◆ Instructions for the task:
Look through the data below. Show each line where the string "theoretical" occurs.

◆ Supplied records:
►
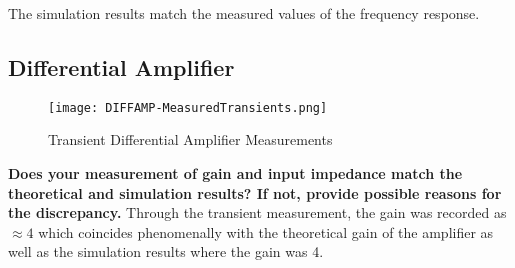 \documentclass{article}
\begin{document}
\vspace{1em}
The simulation results match the measured values of the frequency
response.


\subsection*{Differential Amplifier}
\begin{figure}[H]
  \centering 
  \texttt{[image: DIFFAMP-MeasuredTransients.png]} 
  \caption{Transient Differential Amplifier Measurements}
\end{figure}

\textbf{
Does your measurement of gain and input impedance match the
theoretical and simulation results? If not, provide possible
reasons for the discrepancy.
}
Through the transient measurement, the gain was recorded as $\approx 4$ which coincides
phenomenally with the theoretical gain of the amplifier as well as the simulation
results where the gain was 4. 
\end{document}
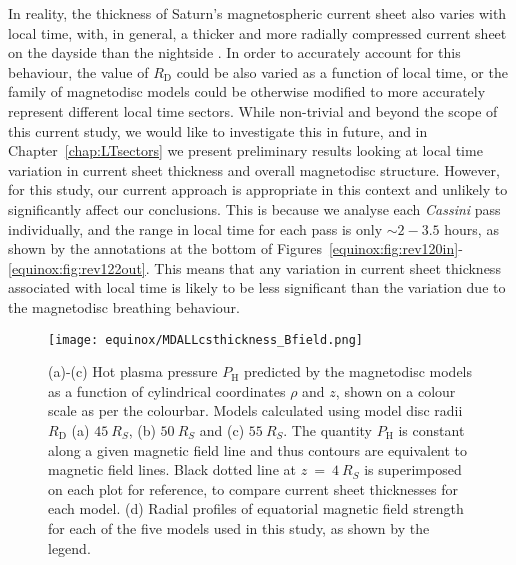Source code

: In reality, the thickness of Saturn's magnetospheric current sheet also varies with local time, with, in general, a thicker and more radially compressed current sheet on the dayside than the nightside \citep[e.g.][]{arridge2008}. In order to accurately account for this behaviour, the value of $R_\mathrm{D}$ could be also varied as a function of local time, or the family of magnetodisc models could be otherwise modified to more accurately represent different local time sectors. While non-trivial and beyond the scope of this current study, we would like to investigate this in future, and in Chapter~\ref{chap:LTsectors} we present preliminary results looking at local time variation in current sheet thickness and overall magnetodisc structure. However, for this study, our current approach is appropriate in this context and unlikely to significantly affect our conclusions. This is because we analyse each \textit{Cassini} pass individually, and the range in local time for each pass is only $\sim2-3.5$ hours, as shown by the annotations at the bottom of Figures~\ref{equinox:fig:rev120in}{\--}\ref{equinox:fig:rev122out}. This means that any variation in current sheet thickness associated with local time is likely to be less significant than the variation due to the magnetodisc breathing behaviour.
\begin{figure}
\centering
\texttt{[image: equinox/MDALLcsthickness\_Bfield.png]}
\caption[Magnetic field structure for $R_\mathrm{D}$ = $45, 50$ and $\SI{55}{R_S}$ magnetodisc models.]{(a)-(c) Hot plasma pressure $P_\mathrm{H}$ predicted by the magnetodisc models as a function of cylindrical coordinates $\rho$ and $z$, shown on a colour scale as per the colourbar. Models calculated using model disc radii $R_\mathrm{D}$ (a) $\SI{45}{R_S}$, (b) $\SI{50}{R_S}$ and (c) $\SI{55}{R_S}$. The quantity $P_\mathrm{H}$ is constant along a given magnetic field line and thus contours are equivalent to magnetic field lines. Black dotted line at $z~{=}~\SI{4}{R_S}$ is superimposed on each plot for reference, to compare current sheet thicknesses for each model. (d) Radial profiles of equatorial magnetic field strength for each of the five models used in this study, as shown by the legend.}
\label{equinox:fig:MDALLcsthickness}
\end{figure}

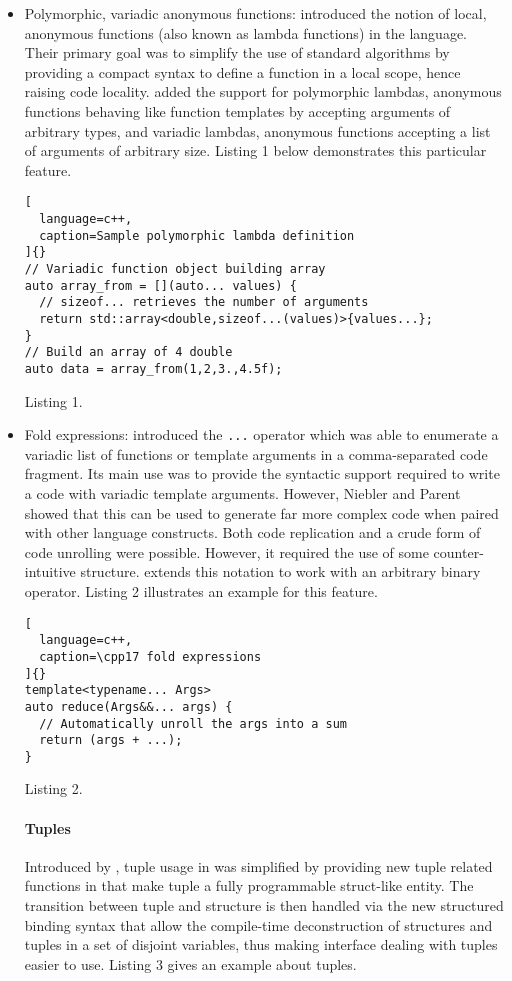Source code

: \documentclass[../main]{subfiles}
\begin{document}
\begin{itemize}
\item Polymorphic, variadic anonymous functions: 
introduced the notion of local, anonymous functions
(also known as lambda functions) in the language.
Their primary goal was to simplify the use of standard
algorithms by providing a compact syntax to define a
function in a local scope, hence raising code locality.
 added the support for polymorphic lambdas, \ie
anonymous functions behaving like function templates
by accepting arguments of arbitrary types, and variadic
lambdas, \ie anonymous functions accepting a list of
arguments of arbitrary size. Listing 1 below demonstrates
this particular feature.

\begin{lstlisting}[
  language=c++,
  caption=Sample polymorphic lambda definition
]{}
// Variadic function object building array
auto array_from = [](auto... values) {
  // sizeof... retrieves the number of arguments
  return std::array<double,sizeof...(values)>{values...};
}
// Build an array of 4 double
auto data = array_from(1,2,3.,4.5f);
\end{lstlisting}
Listing 1.

\item Fold expressions:  introduced the \lstinline{...} operator
which was able to enumerate a variadic list of functions
or template arguments in a comma-separated code
fragment. Its main use was to provide the syntactic
support required to write a code with variadic template
arguments. However, Niebler and Parent showed that
this can be used to generate far more complex code
when paired with other language constructs. Both
code replication and a crude form of code unrolling
were possible. However, it required the use of some
counter-intuitive structure.  extends this notation
to work with an arbitrary binary operator. Listing 2
illustrates an example for this feature.

\begin{lstlisting}[
  language=c++,
  caption=\cpp17 fold expressions
]{}
template<typename... Args>
auto reduce(Args&&... args) {
  // Automatically unroll the args into a sum
  return (args + ...);
}
\end{lstlisting}
Listing 2.

\paragraph{Tuples} Introduced by , tuple usage in \cpp was
simplified by providing new tuple related functions in
 that make tuple a fully programmable struct-like
entity. The transition between tuple and structure is then
handled via the new structured binding syntax that allow
the compile-time deconstruction of structures and tuples
in a set of disjoint variables, thus making interface
dealing with tuples easier to use. Listing 3 gives an
example about tuples.


\end{itemize}
\end{document}
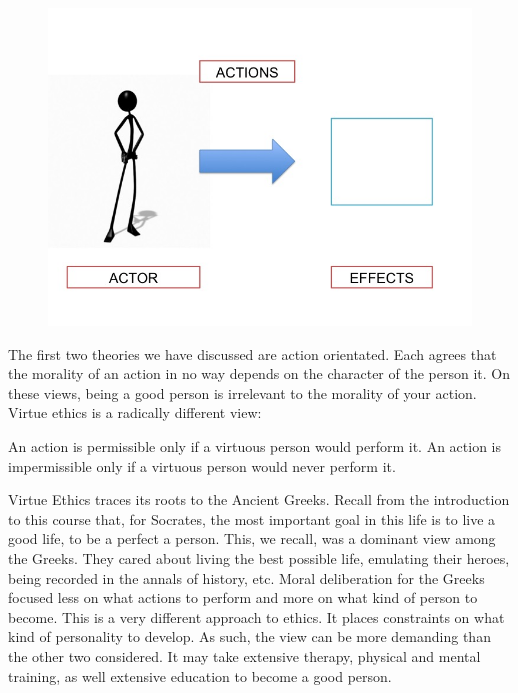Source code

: \documentclass[9pt]{article}
\begin{document}
\begin{figure}[htbp]
\centering
\includegraphics{Slide1.jpg}

\end{figure}

The first two theories we have discussed are action orientated. Each
agrees that the morality of an action in no way depends on the character
of the person it. On these views, being a good person is irrelevant to
the morality of your action. Virtue ethics is a radically different
view:

\begin{description}
\itemsep1pt\parskip0pt
\item[Virtue Ethics:]
An action is permissible only if a virtuous person would perform it. An
action is impermissible only if a virtuous person would never perform
it.
\end{description}

Virtue Ethics traces its roots to the Ancient Greeks. Recall from the
introduction to this course that, for Socrates, the most important goal
in this life is to live a good life, to be a perfect a person. This, we
recall, was a dominant view among the Greeks. They cared about living
the best possible life, emulating their heroes, being recorded in the
annals of history, etc. Moral deliberation for the Greeks focused less
on what actions to perform and more on what kind of person to become.
This is a very different approach to ethics. It places constraints on
what kind of personality to develop. As such, the view can be more
demanding than the other two considered. It may take extensive therapy,
physical and mental training, as well extensive education to become a
good person.
\end{document}
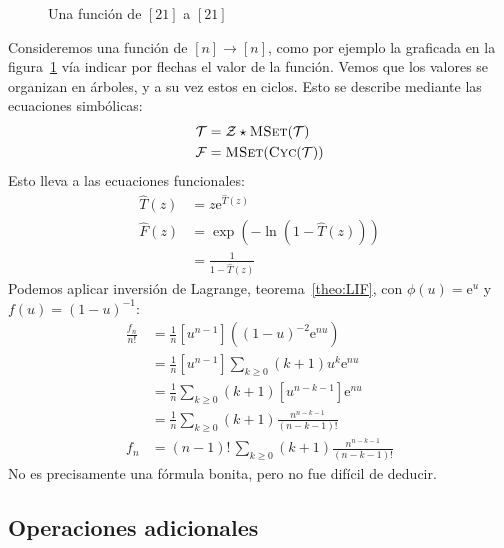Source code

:   \begin{figure}[ht]
    \centering
    \caption{Una función de \([21]\) a \([21]\)}
    \label{fig:function-graph}
  \end{figure}
  Consideremos una función de \([n] \rightarrow [n]\),
  como por ejemplo
  la graficada en la figura~\ref{fig:function-graph}
  vía indicar por flechas el valor de la función.
  Vemos que los valores se organizan en árboles,
  y a su vez estos en ciclos.
  Esto se describe mediante las ecuaciones simbólicas:
  \begin{align*}
    \mathcal{T}
      &= \mathcal{Z} \star \operatorname{\textsc{MSet}}(\mathcal{T}) \\
    \mathcal{F}
      &= \operatorname{\textsc{MSet}}(\operatorname{\textsc{Cyc}}(\mathcal{T}))
  \end{align*}
  Esto lleva a las ecuaciones funcionales:
  \begin{align*}
    \widehat{T}(z)
      &= z \mathrm{e}^{\widehat{T}(z)} \\
    \widehat{F}(z)
      &= \exp(- \ln (1 - \widehat{T}(z))) \\
      &= \frac{1}{1 - \widehat{T}(z)}
  \end{align*}
  Podemos aplicar inversión de Lagrange,
  teorema~\ref{theo:LIF},
  con \(\phi(u) = \mathrm{e}^u\) y \(f(u) = (1 - u)^{-1}\):%
  \begin{align*}
    \frac{f_n}{n!}
      &= \frac{1}{n}
	   \left[ u^{n - 1} \right]
	      \left( (1 - u)^{-2} \mathrm{e}^{n u} \right) \\
      &= \frac{1}{n}
	   \left[ u^{n - 1} \right]
	     \sum_{k \ge 0} (k + 1) u^k \mathrm{e}^{n u} \\
      &= \frac{1}{n}
	   \sum_{k \ge 0} (k + 1)
	     \left[ u^{n - k - 1} \right] \mathrm{e}^{n u} \\
      &= \frac{1}{n}
	   \sum_{k \ge 0} (k + 1)
	     \frac{n^{n - k - 1}}{(n - k - 1)!} \\
    f_n
      &= (n - 1)! \, \sum_{k \ge 0} (k + 1)
	   \frac{n^{n - k - 1}}{(n - k - 1)!}
  \end{align*}
  No es precisamente una fórmula bonita,
  pero no fue difícil de deducir.

\subsection{Operaciones adicionales}
\label{sec:ms-egf-operaciones-extra}

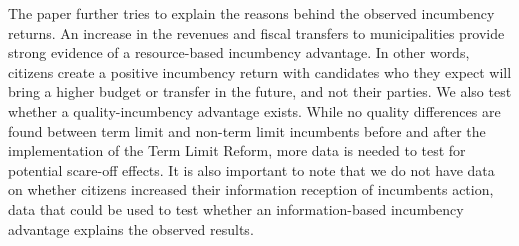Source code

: \documentclass[12pt]{amsart}
\numberwithin{equation}{section}
\theoremstyle{definition}
\theoremstyle{definition}
\theoremstyle{definition}
\begin{document}
The paper further tries to explain the reasons behind the observed incumbency returns. An increase in the revenues and fiscal transfers to municipalities provide strong evidence of a resource-based incumbency advantage. In other words, citizens create a positive incumbency return with candidates who they expect will bring a higher budget or transfer in the future, and not their parties. We also test whether a quality-incumbency advantage exists. While no quality differences are found between term limit and non-term limit incumbents before and after the implementation of the Term Limit Reform, more data is needed to test for potential scare-off effects. It is also important to note that we do not have data on whether citizens increased their information reception of incumbents action, data that could be used to test whether an information-based incumbency advantage explains the observed results.


\clearpage               

 
    
\end{document}
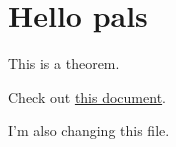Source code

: \documentclass[reqno]{amsart} 
\begin{document}
\section{Hello pals}


\begin{theorem}\label{theorem:d1bd91cb750b}
This is a theorem.
\end{theorem}

Check out \href{20230612T124951__i-dont-know-trial-okay.pdf}{this document}.

I'm also changing this file.

{} 
\end{document}
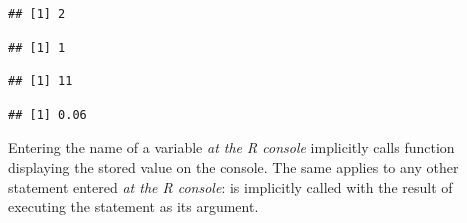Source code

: \documentclass[krantz2]{krantz}\usepackage{knitr}
\begin{document}
\begin{knitrout}\footnotesize
{}\color{fgcolor}\begin{kframe}
\begin{alltt}
 \hlkwb{<-} 
 \hlopt{+} 
\end{alltt}
\begin{verbatim}
## [1] 2
\end{verbatim}
\begin{alltt}
\end{alltt}
\begin{verbatim}
## [1] 1
\end{verbatim}
\begin{alltt}
 \hlkwb{<-} 
 \hlkwb{<-}  \hlopt{+} 
\end{alltt}
\begin{verbatim}
## [1] 11
\end{verbatim}
\begin{alltt}
 \hlopt{*} 
\end{alltt}
\begin{verbatim}
## [1] 0.06
\end{verbatim}
\end{kframe}
\end{knitrout}

Entering the name of a variable \emph{at the R console} implicitly calls function  displaying the stored value on the console. The same applies to any other statement entered \emph{at the R console}:  is implicitly called with the result of executing the statement as its argument.
\end{document}
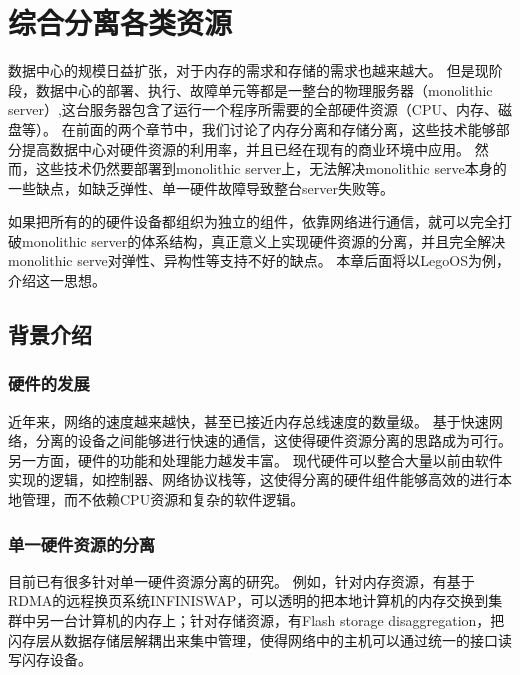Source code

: 
\chapter{综合分离各类资源} %

\label{Chapter4} %

数据中心的规模日益扩张，对于内存的需求和存储的需求也越来越大。
但是现阶段，数据中心的部署、执行、故障单元等都是一整台的物理服务器（monolithic server）,这台服务器包含了运行一个程序所需要的全部硬件资源（CPU、内存、磁盘等）。
在前面的两个章节中，我们讨论了内存分离和存储分离，这些技术能够部分提高数据中心对硬件资源的利用率，并且已经在现有的商业环境中应用。
然而，这些技术仍然要部署到monolithic server上，无法解决monolithic serve本身的一些缺点，如缺乏弹性、单一硬件故障导致整台server失败等。

如果把所有的的硬件设备都组织为独立的组件，依靠网络进行通信，就可以完全打破monolithic server的体系结构，真正意义上实现硬件资源的分离，并且完全解决monolithic serve对弹性、异构性等支持不好的缺点。
本章后面将以LegoOS为例，介绍这一思想。


\section{背景介绍}

\subsection{硬件的发展}

近年来，网络的速度越来越快，甚至已接近内存总线速度的数量级。
基于快速网络，分离的设备之间能够进行快速的通信，这使得硬件资源分离的思路成为可行。
另一方面，硬件的功能和处理能力越发丰富。
现代硬件可以整合大量以前由软件实现的逻辑，如控制器、网络协议栈等，这使得分离的硬件组件能够高效的进行本地管理，而不依赖CPU资源和复杂的软件逻辑。

\subsection{单一硬件资源的分离}

目前已有很多针对单一硬件资源分离的研究。
例如，针对内存资源，有基于RDMA的远程换页系统INFINISWAP\cite{gu2017efficient}，可以透明的把本地计算机的内存交换到集群中另一台计算机的内存上；针对存储资源，有Flash storage disaggregation\cite{klimovic2016flash}，把闪存层从数据存储层解耦出来集中管理，使得网络中的主机可以通过统一的接口读写闪存设备。

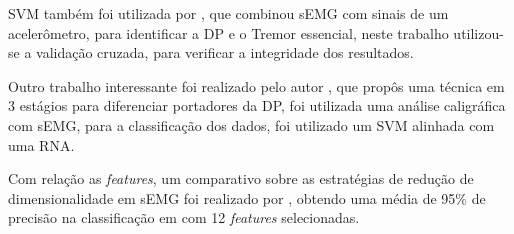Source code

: SVM também foi utilizada por \cite{kugler2013automated}, que combinou sEMG com sinais de um acelerômetro, para identificar a DP e o Tremor essencial, neste trabalho utilizou-se a validação cruzada, para verificar a integridade dos resultados.

Outro trabalho interessante foi realizado pelo autor \cite{loconsole2018model}, que propôs uma técnica em 3 estágios para diferenciar portadores da DP, foi utilizada uma análise caligráfica com sEMG, para a classificação dos dados, foi utilizado um SVM alinhada com uma RNA.

Com relação as \textit{features}, um comparativo sobre as estratégias de redução de dimensionalidade em sEMG foi realizado por \cite{liu2014feature}, obtendo uma média de 95\% de precisão na classificação em com 12 \textit{features} selecionadas. 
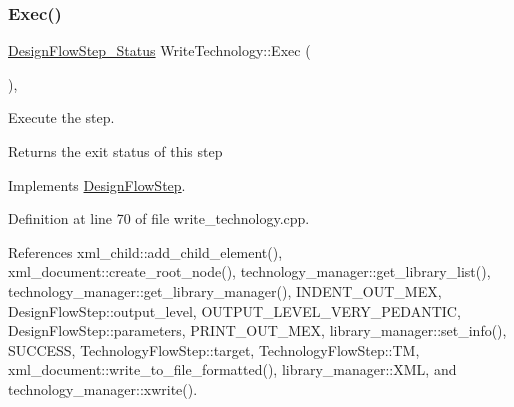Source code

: \mbox{\label{classWriteTechnology_a0effd2133532682e6d116262e4782bf5}} 
\subsubsection{\texorpdfstring{Exec()}{Exec()}}
{\footnotesize\ttfamily \hyperlink{design__flow__step_8hpp_afb1f0d73069c26076b8d31dbc8ebecdf}{Design\+Flow\+Step\+\_\+\+Status} Write\+Technology\+::\+Exec (\begin{DoxyParamCaption}{ }\end{DoxyParamCaption})\hspace{0.3cm}{\ttfamily [override]}, {\ttfamily [virtual]}}



Execute the step. 

\begin{DoxyReturn}{Returns}
the exit status of this step 
\end{DoxyReturn}


Implements \hyperlink{classDesignFlowStep_a77d7e38493016766098711ea24f60b89}{Design\+Flow\+Step}.



Definition at line 70 of file write\+\_\+technology.\+cpp.



References xml\+\_\+child\+::add\+\_\+child\+\_\+element(), xml\+\_\+document\+::create\+\_\+root\+\_\+node(), technology\+\_\+manager\+::get\+\_\+library\+\_\+list(), technology\+\_\+manager\+::get\+\_\+library\+\_\+manager(), I\+N\+D\+E\+N\+T\+\_\+\+O\+U\+T\+\_\+\+M\+EX, Design\+Flow\+Step\+::output\+\_\+level, O\+U\+T\+P\+U\+T\+\_\+\+L\+E\+V\+E\+L\+\_\+\+V\+E\+R\+Y\+\_\+\+P\+E\+D\+A\+N\+T\+IC, Design\+Flow\+Step\+::parameters, P\+R\+I\+N\+T\+\_\+\+O\+U\+T\+\_\+\+M\+EX, library\+\_\+manager\+::set\+\_\+info(), S\+U\+C\+C\+E\+SS, Technology\+Flow\+Step\+::target, Technology\+Flow\+Step\+::\+TM, xml\+\_\+document\+::write\+\_\+to\+\_\+file\+\_\+formatted(), library\+\_\+manager\+::\+X\+ML, and technology\+\_\+manager\+::xwrite().

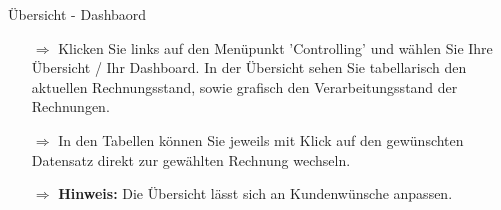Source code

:\documentclass{article}
\begin{document}


\pagebreak
{}

\vspace{\baselineskip}

\begin{beamerlikethm}{Übersicht - Dashbaord}
\begin{itemize}
  \item[$\Longrightarrow$] Klicken Sie links auf den Menüpunkt 'Controlling' und wählen Sie Ihre Übersicht / Ihr Dashboard. In der Übersicht sehen Sie tabellarisch den aktuellen Rechnungsstand, sowie grafisch den Verarbeitungsstand der Rechnungen.
 \item[$\Longrightarrow$] In den Tabellen können Sie jeweils mit Klick auf den gewünschten Datensatz direkt zur gewählten Rechnung wechseln.
 \item[$\Longrightarrow$] \textbf{Hinweis:} Die Übersicht lässt sich an Kundenwünsche anpassen.
\end{itemize}
\end{beamerlikethm}

\begin{centering}
\end{centering}

\end{document}
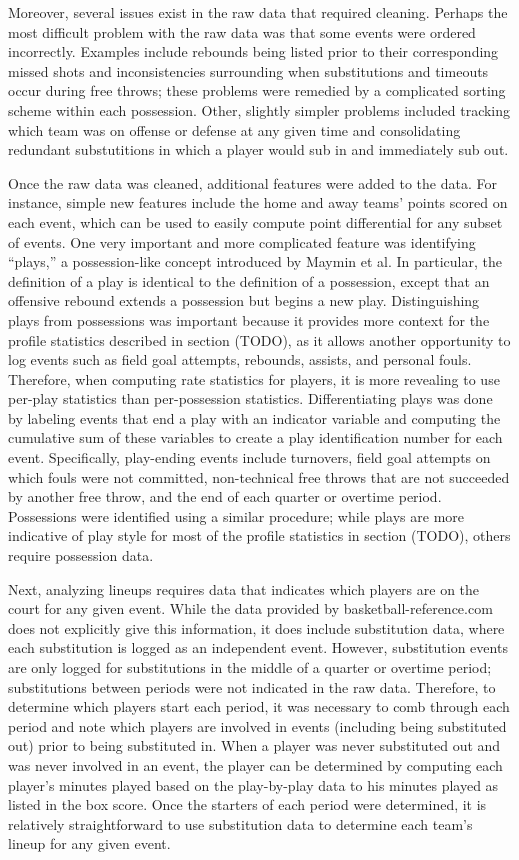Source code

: Moreover, several issues exist in the raw data that required cleaning. Perhaps the
most difficult problem with the raw data was that some events were ordered
incorrectly. Examples include rebounds being listed prior to their corresponding
missed shots and inconsistencies surrounding when substitutions and timeouts occur
during free throws; these problems were remedied by a complicated sorting scheme
within each possession. Other, slightly simpler problems included tracking which
team was on offense or defense at any given time and consolidating redundant
substutitions in which a player would sub in and immediately sub out.

Once the raw data was cleaned, additional features were added to the data. For
instance, simple new features include the home and away teams' points scored on each
event, which can be used to easily compute point differential for any subset of
events. One very important and more complicated feature was identifying ``plays,'' a
possession-like concept introduced by Maymin et al. In particular, the definition of
a play is identical to the definition of a possession, except that an offensive
rebound extends a possession but begins a new play. Distinguishing plays from
possessions was important because it provides more context for the profile
statistics described in section (TODO), as it allows another opportunity to log
events such as field goal attempts, rebounds, assists, and personal fouls.
Therefore, when computing rate statistics for players, it is more revealing to use
per-play statistics than per-possession statistics. Differentiating plays was done
by labeling events that end a play with an indicator variable and computing the
cumulative sum of these variables to create a play identification number for each
event. Specifically, play-ending events include turnovers, field goal attempts on
which fouls were not committed, non-technical free throws that are not succeeded by
another free throw, and the end of each quarter or overtime period. Possessions were
identified using a similar procedure; while plays are more indicative of play style
for most of the profile statistics in section (TODO), others require possession
data.

Next, analyzing lineups requires data that indicates which players are on the court
for any given event. While the data provided by basketball-reference.com does not
explicitly give this information, it does include substitution data, where each
substitution is logged as an independent event. However, substitution events are
only logged for substitutions in the middle of a quarter or overtime period;
substitutions between periods were not indicated in the raw data. Therefore, to
determine which players start each period, it was necessary to comb through each
period and note which players are involved in events (including being substituted
out) prior to being substituted in. When a player was never substituted out and was
never involved in an event, the player can be determined by computing each player's
minutes played based on the play-by-play data to his minutes played as listed in the
box score. Once the starters of each period were determined, it is relatively
straightforward to use substitution data to determine each team's lineup for any
given event.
◄
◆ Solution to this problem:
theoretical and simulation results? If not, provide possible
phenomenally with the theoretical gain of the amplifier as well as the simulation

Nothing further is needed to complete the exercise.